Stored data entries

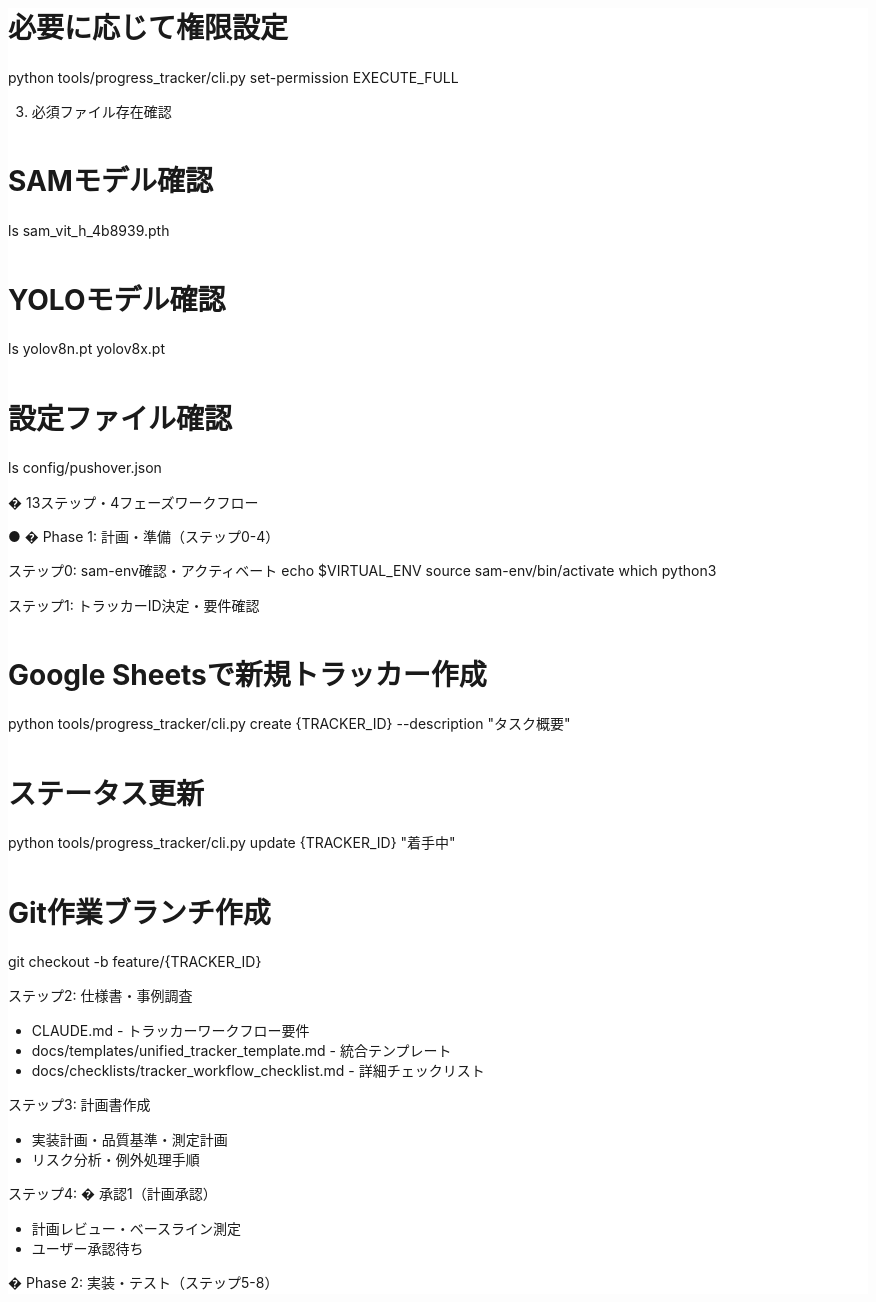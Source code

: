   # 必要に応じて権限設定
  python tools/progress_tracker/cli.py set-permission EXECUTE_FULL

  3. 必須ファイル存在確認
  # SAMモデル確認
  ls sam_vit_h_4b8939.pth

  # YOLOモデル確認
  ls yolov8n.pt yolov8x.pt

  # 設定ファイル確認
  ls config/pushover.json

  � 13ステップ・4フェーズワークフロー

● � Phase 1: 計画・準備（ステップ0-4）

  ステップ0: sam-env確認・アクティベート
  echo $VIRTUAL_ENV
  source sam-env/bin/activate
  which python3

  ステップ1: トラッカーID決定・要件確認
  # Google Sheetsで新規トラッカー作成
  python tools/progress_tracker/cli.py create {TRACKER_ID} --description "タスク概要"

  # ステータス更新
  python tools/progress_tracker/cli.py update {TRACKER_ID} "着手中"

  # Git作業ブランチ作成
  git checkout -b feature/{TRACKER_ID}

  ステップ2: 仕様書・事例調査
  - CLAUDE.md - トラッカーワークフロー要件
  - docs/templates/unified_tracker_template.md - 統合テンプレート
  - docs/checklists/tracker_workflow_checklist.md - 詳細チェックリスト

  ステップ3: 計画書作成
  - 実装計画・品質基準・測定計画
  - リスク分析・例外処理手順

  ステップ4: � 承認1（計画承認）
  - 計画レビュー・ベースライン測定
  - ユーザー承認待ち

  � Phase 2: 実装・テスト（ステップ5-8）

Problem to work on: If a line in the entries contains the word "tools", copy that line out.

Solution for this problem:
  python tools/progress_tracker/cli.py set-permission EXECUTE_FULL
  python tools/progress_tracker/cli.py create {TRACKER_ID} --description "タスク概要"
  python tools/progress_tracker/cli.py update {TRACKER_ID} "着手中"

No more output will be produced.